Coherence lengths in attractively interacting Fermi gases with spin-orbit coupling

Abstract

Extensive research has been lavished on effects of spin-orbit couplings (SOC) in attractively interacting Fermi systems in both neutral cold atom systems and condensed matter systems. Recently, it was suggested that a SOC drives a new class of BCS to BEC crossover which is different than the conventional one without a SOC. Here, we explore what are the most relevant physical quantities to describe such a new BCS to BEC crossover and their experimental detections. We extend the concepts of the pairing length and "Cooper-pair size" in the absence of SOC to Fermi systems with SOC. We investigate the dependence of chemical potential, pairing length, "Cooper-pair size" on the SOC strength and the scattering length at $ 3d $ (the bound state energy at $ 2d $) for three attractively interacting Fermi gases with 3 dimensional (3d) Rashba, 3d Weyl and 2d Rashba SOC respectively.

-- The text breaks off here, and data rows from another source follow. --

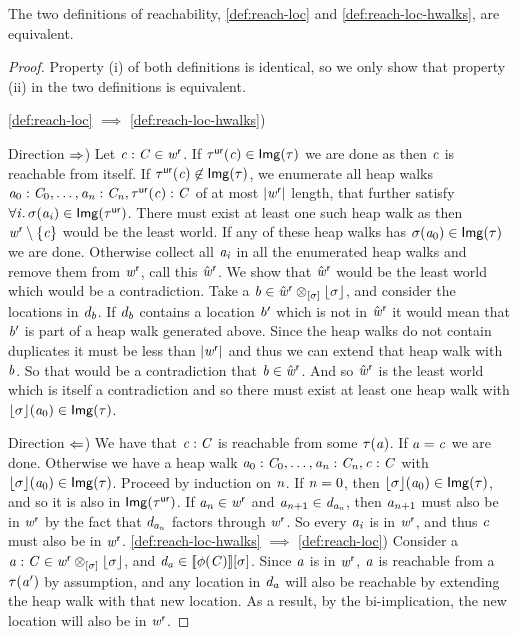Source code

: \begin{lemma}\label{lem:reach-loc-prop-equiv}
    The two definitions of reachability, \cref{def:reach-loc} and \cref{def:reach-loc-hwalks}, are equivalent.
\end{lemma}
\begin{proof}
    Property (i) of both definitions is identical, so we only show that property (ii) in the two definitions is equivalent.

    \cref{def:reach-loc} $\implies$ \cref{def:reach-loc-hwalks}) 

    Direction $\To$) 
    Let $\vc : \vC \in \vw^\reach$.
    If $\tau^\ureach(\vc) \in \img\tau$ we are done as then $\vc$ is reachable from itself. 
    If $\tau^\ureach(\vc) \not\in \img\tau$, we enumerate all heap walks $\va_0 : \vC_0, \hdots, \va_\vn : \vC_\vn, \tau^\ureach(\vc) : \vC$ of at most $\card{\vw^\reach}$ length, 
    that further satisfy $\All\vi \sigma(\va_\vi) \in \img{\tau^\ureach}$.
    There must exist at least one such heap walk as then $\vw^\reach \setDiff \{\vc\}$ would be the least world.
    If any of these heap walks has $\sigma(\va_0) \in \img\tau$ we are done.  
    Otherwise collect all $\va_\vi$ in all the enumerated heap walks and remove them from $\vw^\reach$, call this $\hat\vw^\reach$.
    We show that $\hat\vw^\reach$ would be the least world which would be a contradiction.
    Take a $\vb \in \hat\vw^\reach \pltimes{\anyL\sigma} \concL\sigma$, and consider the locations in $\vd_\vb$.
    If $\vd_\vb$ contains a location $\vb'$ which is not in $\hat\vw^\reach$ it would mean that $\vb'$ is part of a heap walk generated above. 
    Since the heap walks do not contain duplicates it must be less than $\card{\vw^\reach}$ and thus we can extend that heap walk with $\vb$.
    So that would be a contradiction that $\vb \in \hat\vw^\reach$.
    And so $\hat\vw^\reach$ is the least world which is itself a contradiction and so there must exist at least one heap walk with $\concL\sigma(\va_0) \in \img\tau$.

    Direction $\From$) We have that $\vc : \vC$ is reachable from some $\tau(\va)$. If $\va = \vc$ we are done.
    Otherwise we have a heap walk $\va_0 : \vC_0, \hdots, \va_\vn : \vC_\vn, \vc : \vC$ with $\concL\sigma(\va_0) \in \img\tau$.
    Proceed by induction on $\vn$. If $\vn = 0$, then $\concL\sigma(\va_0) \in \img\tau$, and so it is also in $\img{\tau^\ureach}$.
    If $\va_\vn \in \vw^\reach$ and $\va_{\vn+1} \in \vd_{\va_\vn}$, then $\va_{\vn + 1}$ must also be in $\vw^\reach$ by the  
    fact that $\vd_{\va_\vn}$ factors through $\vw^\reach$.
    So every $\va_\vi$ is in $\vw^\reach$, and thus $\vc$ must also be in $\vw^\reach$.
    \nl
    \cref{def:reach-loc-hwalks} $\implies$ \cref{def:reach-loc}) 
    Consider a $\va : \vC \in \vw^\reach \pltimes{\anyL\sigma} \concL\sigma$, and $\vd_\va \in \sem{\phi(\vC)}\anyL\sigma$.
    Since $\va$ is in $\vw^\reach$, $\va$ is reachable from a $\tau(\va')$ by assumption, and any location in $\vd_\va$ will also be reachable 
    by extending the heap walk with that new location.
    As a result, by the bi-implication, the new location will also be in $\vw^\reach$.
\end{proof}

We show that only the pairing length can be used to characterize this new BCS to BEC crossover. Furthermore, it is the only length which can be directly measured by radio-frequency dissociation spectra type of experiments. We stress crucial differences among the pairing length, "Cooper-pair size " and the two-body bound state size. Our results provide the fundamental and global picture of the new BCS to BEC crossover and its experimental detections in various cold atom and condensed matter systems.